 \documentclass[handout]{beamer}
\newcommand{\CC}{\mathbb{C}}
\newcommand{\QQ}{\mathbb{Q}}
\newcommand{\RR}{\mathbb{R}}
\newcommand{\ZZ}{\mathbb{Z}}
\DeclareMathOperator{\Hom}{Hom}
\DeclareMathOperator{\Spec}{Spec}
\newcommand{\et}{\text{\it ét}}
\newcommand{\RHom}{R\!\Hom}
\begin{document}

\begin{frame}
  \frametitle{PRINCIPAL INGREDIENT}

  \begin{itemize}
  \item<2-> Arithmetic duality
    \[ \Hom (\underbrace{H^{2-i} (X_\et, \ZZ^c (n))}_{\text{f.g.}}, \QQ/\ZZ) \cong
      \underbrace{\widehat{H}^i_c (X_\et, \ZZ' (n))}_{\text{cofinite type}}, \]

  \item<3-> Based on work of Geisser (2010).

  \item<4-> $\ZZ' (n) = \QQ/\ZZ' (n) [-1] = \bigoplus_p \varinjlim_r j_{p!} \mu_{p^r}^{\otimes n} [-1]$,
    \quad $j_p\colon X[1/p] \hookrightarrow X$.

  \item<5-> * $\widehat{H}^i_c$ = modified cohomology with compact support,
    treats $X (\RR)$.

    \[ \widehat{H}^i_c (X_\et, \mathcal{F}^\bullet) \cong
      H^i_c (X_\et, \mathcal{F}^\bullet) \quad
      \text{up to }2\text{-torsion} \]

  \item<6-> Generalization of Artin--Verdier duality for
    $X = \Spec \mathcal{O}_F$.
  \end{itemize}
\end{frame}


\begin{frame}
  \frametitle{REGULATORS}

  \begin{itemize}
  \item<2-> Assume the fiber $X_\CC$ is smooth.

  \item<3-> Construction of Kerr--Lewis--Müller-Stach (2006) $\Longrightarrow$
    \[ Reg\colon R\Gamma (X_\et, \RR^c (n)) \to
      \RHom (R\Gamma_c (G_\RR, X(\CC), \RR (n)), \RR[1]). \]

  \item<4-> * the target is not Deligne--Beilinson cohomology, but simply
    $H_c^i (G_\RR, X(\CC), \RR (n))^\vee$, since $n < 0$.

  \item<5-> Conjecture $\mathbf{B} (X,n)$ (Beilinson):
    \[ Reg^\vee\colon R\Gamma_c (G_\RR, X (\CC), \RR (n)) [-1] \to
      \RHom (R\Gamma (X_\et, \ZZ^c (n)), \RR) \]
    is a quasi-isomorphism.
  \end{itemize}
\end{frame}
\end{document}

■ ■ ■ ■ ■

Output the records exactly.

_RESPONSE FOR THIS EXERCISE_.
 \documentclass[handout]{beamer}
\newcommand{\CC}{\mathbb{C}}
\newcommand{\QQ}{\mathbb{Q}}
\newcommand{\RR}{\mathbb{R}}
\newcommand{\ZZ}{\mathbb{Z}}
\DeclareMathOperator{\Hom}{Hom}
\DeclareMathOperator{\Spec}{Spec}
\newcommand{\et}{\text{\it ét}}
\newcommand{\RHom}{R\!\Hom}
\begin{document}

\begin{frame}
  \frametitle{PRINCIPAL INGREDIENT}

  \begin{itemize}
  \item<2-> Arithmetic duality
    \[ \Hom (\underbrace{H^{2-i} (X_\et, \ZZ^c (n))}_{\text{f.g.}}, \QQ/\ZZ) \cong
      \underbrace{\widehat{H}^i_c (X_\et, \ZZ' (n))}_{\text{cofinite type}}, \]

  \item<3-> Based on work of Geisser (2010).

  \item<4-> $\ZZ' (n) = \QQ/\ZZ' (n) [-1] = \bigoplus_p \varinjlim_r j_{p!} \mu_{p^r}^{\otimes n} [-1]$,
    \quad $j_p\colon X[1/p] \hookrightarrow X$.

  \item<5-> * $\widehat{H}^i_c$ = modified cohomology with compact support,
    treats $X (\RR)$.

    \[ \widehat{H}^i_c (X_\et, \mathcal{F}^\bullet) \cong
      H^i_c (X_\et, \mathcal{F}^\bullet) \quad
      \text{up to }2\text{-torsion} \]

  \item<6-> Generalization of Artin--Verdier duality for
    $X = \Spec \mathcal{O}_F$.
  \end{itemize}
\end{frame}


\begin{frame}
  \frametitle{REGULATORS}

  \begin{itemize}
  \item<2-> Assume the fiber $X_\CC$ is smooth.

  \item<3-> Construction of Kerr--Lewis--Müller-Stach (2006) $\Longrightarrow$
    \[ Reg\colon R\Gamma (X_\et, \RR^c (n)) \to
      \RHom (R\Gamma_c (G_\RR, X(\CC), \RR (n)), \RR[1]). \]

  \item<4-> * the target is not Deligne--Beilinson cohomology, but simply
    $H_c^i (G_\RR, X(\CC), \RR (n))^\vee$, since $n < 0$.

  \item<5-> Conjecture $\mathbf{B} (X,n)$ (Beilinson):
    \[ Reg^\vee\colon R\Gamma_c (G_\RR, X (\CC), \RR (n)) [-1] \to
      \RHom (R\Gamma (X_\et, \ZZ^c (n)), \RR) \]
    is a quasi-isomorphism.
  \end{itemize}
\end{frame}
\end{document}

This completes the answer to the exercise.